> _TASK TO CARRY OUT_:
Output the records that follow exactly as they are written.

> _Collected data_:
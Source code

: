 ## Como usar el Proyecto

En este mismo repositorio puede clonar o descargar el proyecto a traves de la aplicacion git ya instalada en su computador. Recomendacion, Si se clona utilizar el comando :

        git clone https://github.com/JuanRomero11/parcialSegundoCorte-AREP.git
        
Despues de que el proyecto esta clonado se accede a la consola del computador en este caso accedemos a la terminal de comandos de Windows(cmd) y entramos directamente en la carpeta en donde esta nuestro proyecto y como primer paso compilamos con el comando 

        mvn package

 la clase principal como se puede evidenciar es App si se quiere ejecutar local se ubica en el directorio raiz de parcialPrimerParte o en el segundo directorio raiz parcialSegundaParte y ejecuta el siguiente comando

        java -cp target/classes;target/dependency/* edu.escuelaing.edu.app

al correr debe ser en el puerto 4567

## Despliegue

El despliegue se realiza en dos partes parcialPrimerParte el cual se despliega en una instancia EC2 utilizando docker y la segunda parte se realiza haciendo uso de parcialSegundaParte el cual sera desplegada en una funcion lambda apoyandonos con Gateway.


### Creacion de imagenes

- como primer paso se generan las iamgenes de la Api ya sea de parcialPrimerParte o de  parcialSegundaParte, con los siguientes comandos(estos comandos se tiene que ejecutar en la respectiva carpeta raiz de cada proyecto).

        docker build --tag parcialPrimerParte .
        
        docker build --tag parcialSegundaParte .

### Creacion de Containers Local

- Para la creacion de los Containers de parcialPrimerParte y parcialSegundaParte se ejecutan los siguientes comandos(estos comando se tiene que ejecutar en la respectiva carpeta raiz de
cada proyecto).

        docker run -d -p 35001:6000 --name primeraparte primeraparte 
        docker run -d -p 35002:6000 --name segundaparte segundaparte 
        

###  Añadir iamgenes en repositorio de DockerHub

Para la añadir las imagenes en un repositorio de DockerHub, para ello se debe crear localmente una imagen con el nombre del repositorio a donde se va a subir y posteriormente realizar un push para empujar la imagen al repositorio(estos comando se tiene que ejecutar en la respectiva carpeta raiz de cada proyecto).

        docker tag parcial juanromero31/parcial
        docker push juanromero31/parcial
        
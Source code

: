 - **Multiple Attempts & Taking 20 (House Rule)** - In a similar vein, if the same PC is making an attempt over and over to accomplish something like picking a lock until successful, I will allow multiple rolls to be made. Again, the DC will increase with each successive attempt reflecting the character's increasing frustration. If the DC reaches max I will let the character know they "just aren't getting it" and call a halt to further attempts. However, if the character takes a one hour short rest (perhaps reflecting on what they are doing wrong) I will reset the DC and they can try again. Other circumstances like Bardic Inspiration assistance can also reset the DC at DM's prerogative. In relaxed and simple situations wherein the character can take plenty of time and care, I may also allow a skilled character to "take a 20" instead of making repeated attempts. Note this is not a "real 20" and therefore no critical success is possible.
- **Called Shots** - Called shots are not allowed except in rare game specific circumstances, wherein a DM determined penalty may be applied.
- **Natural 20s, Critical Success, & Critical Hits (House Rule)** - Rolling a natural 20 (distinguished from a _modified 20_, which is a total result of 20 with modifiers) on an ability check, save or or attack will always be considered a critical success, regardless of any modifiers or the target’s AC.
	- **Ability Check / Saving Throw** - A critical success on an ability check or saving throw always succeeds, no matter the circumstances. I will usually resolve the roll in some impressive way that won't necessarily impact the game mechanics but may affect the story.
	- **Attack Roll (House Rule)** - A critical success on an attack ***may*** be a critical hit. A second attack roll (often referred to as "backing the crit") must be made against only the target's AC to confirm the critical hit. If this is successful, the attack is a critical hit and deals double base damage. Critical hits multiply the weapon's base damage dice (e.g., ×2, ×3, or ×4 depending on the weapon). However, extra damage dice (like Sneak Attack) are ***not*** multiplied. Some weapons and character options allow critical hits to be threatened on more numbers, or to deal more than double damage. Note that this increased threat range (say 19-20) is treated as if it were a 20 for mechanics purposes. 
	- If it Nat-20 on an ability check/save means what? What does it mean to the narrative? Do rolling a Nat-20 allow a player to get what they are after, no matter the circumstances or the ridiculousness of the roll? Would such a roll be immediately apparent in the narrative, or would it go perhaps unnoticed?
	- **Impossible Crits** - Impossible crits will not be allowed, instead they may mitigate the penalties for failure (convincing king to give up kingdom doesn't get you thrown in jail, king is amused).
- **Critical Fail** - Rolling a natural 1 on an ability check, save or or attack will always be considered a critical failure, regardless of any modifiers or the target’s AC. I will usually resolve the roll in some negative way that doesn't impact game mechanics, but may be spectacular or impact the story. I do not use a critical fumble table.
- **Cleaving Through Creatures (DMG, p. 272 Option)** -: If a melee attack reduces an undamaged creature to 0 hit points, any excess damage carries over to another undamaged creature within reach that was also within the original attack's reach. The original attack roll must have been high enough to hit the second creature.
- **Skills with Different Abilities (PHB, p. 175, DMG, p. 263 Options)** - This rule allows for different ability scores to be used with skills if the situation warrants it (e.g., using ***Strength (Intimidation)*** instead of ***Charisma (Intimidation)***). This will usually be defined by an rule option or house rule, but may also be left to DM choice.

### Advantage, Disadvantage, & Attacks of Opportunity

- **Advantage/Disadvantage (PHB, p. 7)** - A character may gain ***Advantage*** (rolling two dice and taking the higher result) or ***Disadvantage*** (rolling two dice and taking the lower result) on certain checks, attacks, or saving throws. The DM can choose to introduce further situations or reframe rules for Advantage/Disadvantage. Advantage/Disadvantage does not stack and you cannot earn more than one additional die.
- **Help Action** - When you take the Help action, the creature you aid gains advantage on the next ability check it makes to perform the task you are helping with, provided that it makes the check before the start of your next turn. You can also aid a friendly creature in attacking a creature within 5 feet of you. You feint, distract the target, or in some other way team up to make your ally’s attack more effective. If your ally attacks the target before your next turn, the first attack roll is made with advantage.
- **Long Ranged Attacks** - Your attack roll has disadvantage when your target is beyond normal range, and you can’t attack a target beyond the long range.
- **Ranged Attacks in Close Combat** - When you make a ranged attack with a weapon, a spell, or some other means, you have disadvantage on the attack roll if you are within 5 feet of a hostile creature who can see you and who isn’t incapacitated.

> _REPLY_:
Source code

: ## Como usar el Proyecto

En este mismo repositorio puede clonar o descargar el proyecto a traves de la aplicacion git ya instalada en su computador. Recomendacion, Si se clona utilizar el comando :

        git clone https://github.com/JuanRomero11/parcialSegundoCorte-AREP.git
        
Despues de que el proyecto esta clonado se accede a la consola del computador en este caso accedemos a la terminal de comandos de Windows(cmd) y entramos directamente en la carpeta en donde esta nuestro proyecto y como primer paso compilamos con el comando 

        mvn package

 la clase principal como se puede evidenciar es App si se quiere ejecutar local se ubica en el directorio raiz de parcialPrimerParte o en el segundo directorio raiz parcialSegundaParte y ejecuta el siguiente comando

        java -cp target/classes;target/dependency/* edu.escuelaing.edu.app

al correr debe ser en el puerto 4567

## Despliegue

El despliegue se realiza en dos partes parcialPrimerParte el cual se despliega en una instancia EC2 utilizando docker y la segunda parte se realiza haciendo uso de parcialSegundaParte el cual sera desplegada en una funcion lambda apoyandonos con Gateway.


### Creacion de imagenes

- como primer paso se generan las iamgenes de la Api ya sea de parcialPrimerParte o de  parcialSegundaParte, con los siguientes comandos(estos comandos se tiene que ejecutar en la respectiva carpeta raiz de cada proyecto).

        docker build --tag parcialPrimerParte .
        
        docker build --tag parcialSegundaParte .

### Creacion de Containers Local

- Para la creacion de los Containers de parcialPrimerParte y parcialSegundaParte se ejecutan los siguientes comandos(estos comando se tiene que ejecutar en la respectiva carpeta raiz de
cada proyecto).

        docker run -d -p 35001:6000 --name primeraparte primeraparte 
        docker run -d -p 35002:6000 --name segundaparte segundaparte 
        

###  Añadir iamgenes en repositorio de DockerHub

Para la añadir las imagenes en un repositorio de DockerHub, para ello se debe crear localmente una imagen con el nombre del repositorio a donde se va a subir y posteriormente realizar un push para empujar la imagen al repositorio(estos comando se tiene que ejecutar en la respectiva carpeta raiz de cada proyecto).

        docker tag parcial juanromero31/parcial
        docker push juanromero31/parcial
        
Source code

: - **Multiple Attempts & Taking 20 (House Rule)** - In a similar vein, if the same PC is making an attempt over and over to accomplish something like picking a lock until successful, I will allow multiple rolls to be made. Again, the DC will increase with each successive attempt reflecting the character's increasing frustration. If the DC reaches max I will let the character know they "just aren't getting it" and call a halt to further attempts. However, if the character takes a one hour short rest (perhaps reflecting on what they are doing wrong) I will reset the DC and they can try again. Other circumstances like Bardic Inspiration assistance can also reset the DC at DM's prerogative. In relaxed and simple situations wherein the character can take plenty of time and care, I may also allow a skilled character to "take a 20" instead of making repeated attempts. Note this is not a "real 20" and therefore no critical success is possible.
- **Called Shots** - Called shots are not allowed except in rare game specific circumstances, wherein a DM determined penalty may be applied.
- **Natural 20s, Critical Success, & Critical Hits (House Rule)** - Rolling a natural 20 (distinguished from a _modified 20_, which is a total result of 20 with modifiers) on an ability check, save or or attack will always be considered a critical success, regardless of any modifiers or the target’s AC.
	- **Ability Check / Saving Throw** - A critical success on an ability check or saving throw always succeeds, no matter the circumstances. I will usually resolve the roll in some impressive way that won't necessarily impact the game mechanics but may affect the story.
	- **Attack Roll (House Rule)** - A critical success on an attack ***may*** be a critical hit. A second attack roll (often referred to as "backing the crit") must be made against only the target's AC to confirm the critical hit. If this is successful, the attack is a critical hit and deals double base damage. Critical hits multiply the weapon's base damage dice (e.g., ×2, ×3, or ×4 depending on the weapon). However, extra damage dice (like Sneak Attack) are ***not*** multiplied. Some weapons and character options allow critical hits to be threatened on more numbers, or to deal more than double damage. Note that this increased threat range (say 19-20) is treated as if it were a 20 for mechanics purposes. 
	- If it Nat-20 on an ability check/save means what? What does it mean to the narrative? Do rolling a Nat-20 allow a player to get what they are after, no matter the circumstances or the ridiculousness of the roll? Would such a roll be immediately apparent in the narrative, or would it go perhaps unnoticed?
	- **Impossible Crits** - Impossible crits will not be allowed, instead they may mitigate the penalties for failure (convincing king to give up kingdom doesn't get you thrown in jail, king is amused).
- **Critical Fail** - Rolling a natural 1 on an ability check, save or or attack will always be considered a critical failure, regardless of any modifiers or the target’s AC. I will usually resolve the roll in some negative way that doesn't impact game mechanics, but may be spectacular or impact the story. I do not use a critical fumble table.
- **Cleaving Through Creatures (DMG, p. 272 Option)** -: If a melee attack reduces an undamaged creature to 0 hit points, any excess damage carries over to another undamaged creature within reach that was also within the original attack's reach. The original attack roll must have been high enough to hit the second creature.
- **Skills with Different Abilities (PHB, p. 175, DMG, p. 263 Options)** - This rule allows for different ability scores to be used with skills if the situation warrants it (e.g., using ***Strength (Intimidation)*** instead of ***Charisma (Intimidation)***). This will usually be defined by an rule option or house rule, but may also be left to DM choice.

### Advantage, Disadvantage, & Attacks of Opportunity

- **Advantage/Disadvantage (PHB, p. 7)** - A character may gain ***Advantage*** (rolling two dice and taking the higher result) or ***Disadvantage*** (rolling two dice and taking the lower result) on certain checks, attacks, or saving throws. The DM can choose to introduce further situations or reframe rules for Advantage/Disadvantage. Advantage/Disadvantage does not stack and you cannot earn more than one additional die.
- **Help Action** - When you take the Help action, the creature you aid gains advantage on the next ability check it makes to perform the task you are helping with, provided that it makes the check before the start of your next turn. You can also aid a friendly creature in attacking a creature within 5 feet of you. You feint, distract the target, or in some other way team up to make your ally’s attack more effective. If your ally attacks the target before your next turn, the first attack roll is made with advantage.
- **Long Ranged Attacks** - Your attack roll has disadvantage when your target is beyond normal range, and you can’t attack a target beyond the long range.
- **Ranged Attacks in Close Combat** - When you make a ranged attack with a weapon, a spell, or some other means, you have disadvantage on the attack roll if you are within 5 feet of a hostile creature who can see you and who isn’t incapacitated.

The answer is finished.